Question

What is $ [H^+] $ in mol/L of a solution that is $0.20 \,M$ in $ CH_3COONa $ and $0.10 \,M$ in $ CH_3COOH $ ? $ (K_a\, \, for\, \, CH_3COOH = 1.8 \times 10^{-5}) $

• A. $ 3.5 \times 10^{-4} $
• B. $ 1.1 \times 10^{-5} $
• C. $ 1.8 \times 10^{-5} $
• D. $ 9.0 \times 10^{-6} $

Answer 1

The Correct Option is D

To find the concentration of hydrogen ions $[H^+]$ in a solution of acetic acid (CH_3COOH) and sodium acetate (CH_3COONa), we need to consider the solution as a buffer system. A buffer solution is a mixture of a weak acid and its conjugate base and can maintain pH upon addition of small amounts of acid or base.

In this problem, we're given:

• Concentration of acetic acid, $[CH_3COOH] = 0.10 \, M
• Concentration of sodium acetate, $[CH_3COONa] = 0.20 \, M
• Acid dissociation constant for acetic acid, $K_a = 1.8 \times 10^{-5}$

The equilibrium equation for acetic acid dissociation is:

CH_3COOH \leftrightarrow H^+ + CH_3COO^-

According to the Henderson-Hasselbalch equation, the pH of a buffer solution can be determined by:

pH = pK_a + \log\left(\frac{[A^-]}{[HA]}\right)

where:

• $[A^-]$ is the concentration of the conjugate base, $[CH_3COO^-] = 0.20 \, M$
• $[HA]$ is the concentration of the weak acid, $[CH_3COOH] = 0.10 \, M$
• $pK_a = -\log K_a = -\log(1.8 \times 10^{-5}) \approx 4.74$

Substituting into the equation:

pH = 4.74 + \log\left(\frac{0.20}{0.10}\right) = 4.74 + \log(2)
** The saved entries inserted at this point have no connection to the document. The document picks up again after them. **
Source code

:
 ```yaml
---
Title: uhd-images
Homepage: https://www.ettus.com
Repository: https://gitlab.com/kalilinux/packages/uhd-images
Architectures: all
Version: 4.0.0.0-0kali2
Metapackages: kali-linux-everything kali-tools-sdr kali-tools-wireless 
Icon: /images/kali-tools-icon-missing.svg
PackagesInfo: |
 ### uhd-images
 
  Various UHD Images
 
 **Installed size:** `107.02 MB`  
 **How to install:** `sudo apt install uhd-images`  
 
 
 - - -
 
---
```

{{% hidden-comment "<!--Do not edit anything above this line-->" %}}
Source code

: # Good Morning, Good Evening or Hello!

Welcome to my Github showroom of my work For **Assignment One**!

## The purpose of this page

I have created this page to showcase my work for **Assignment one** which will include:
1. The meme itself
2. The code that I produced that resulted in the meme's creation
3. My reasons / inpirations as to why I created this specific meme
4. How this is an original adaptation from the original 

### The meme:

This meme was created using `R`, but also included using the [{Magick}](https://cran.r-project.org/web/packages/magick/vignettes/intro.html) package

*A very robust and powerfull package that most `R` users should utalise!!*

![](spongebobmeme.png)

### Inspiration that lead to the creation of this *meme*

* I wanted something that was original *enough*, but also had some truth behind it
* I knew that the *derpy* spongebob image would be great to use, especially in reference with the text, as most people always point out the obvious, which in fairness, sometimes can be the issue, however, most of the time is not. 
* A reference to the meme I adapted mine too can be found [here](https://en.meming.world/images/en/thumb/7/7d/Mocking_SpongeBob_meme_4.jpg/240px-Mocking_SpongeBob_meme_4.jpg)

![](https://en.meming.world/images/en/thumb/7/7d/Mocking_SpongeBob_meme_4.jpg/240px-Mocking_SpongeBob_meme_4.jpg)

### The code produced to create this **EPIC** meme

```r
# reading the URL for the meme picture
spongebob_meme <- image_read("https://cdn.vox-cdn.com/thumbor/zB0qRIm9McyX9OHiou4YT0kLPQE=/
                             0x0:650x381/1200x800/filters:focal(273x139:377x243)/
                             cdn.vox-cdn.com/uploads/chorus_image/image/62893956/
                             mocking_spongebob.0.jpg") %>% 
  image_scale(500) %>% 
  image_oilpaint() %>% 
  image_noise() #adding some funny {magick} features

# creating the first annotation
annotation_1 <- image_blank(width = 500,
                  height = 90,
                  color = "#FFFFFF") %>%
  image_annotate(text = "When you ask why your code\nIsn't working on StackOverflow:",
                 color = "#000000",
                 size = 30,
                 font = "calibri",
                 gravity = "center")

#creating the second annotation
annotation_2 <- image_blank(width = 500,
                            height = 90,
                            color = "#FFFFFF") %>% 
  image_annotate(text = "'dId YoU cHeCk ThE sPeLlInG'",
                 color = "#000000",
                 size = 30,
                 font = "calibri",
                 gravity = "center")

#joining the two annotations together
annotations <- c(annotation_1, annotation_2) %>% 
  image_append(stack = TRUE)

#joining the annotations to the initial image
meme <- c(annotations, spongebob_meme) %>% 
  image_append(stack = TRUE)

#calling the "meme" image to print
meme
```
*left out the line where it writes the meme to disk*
We know log(2) \approx 0.30, so:

pH = 4.74 + 0.30 = 5.04

Now, to find $[H^+], we use the relation:

pH = -\log [H^+], which implies [H^+] = 10^{-pH}

So the concentration of hydrogen ions is:

[H^+] = 10^{-5.04} \approx 9.0 \times 10^{-6} \, M

Therefore, the correct answer is $9.0 \times 10^{-6}$, which matches the provided correct option.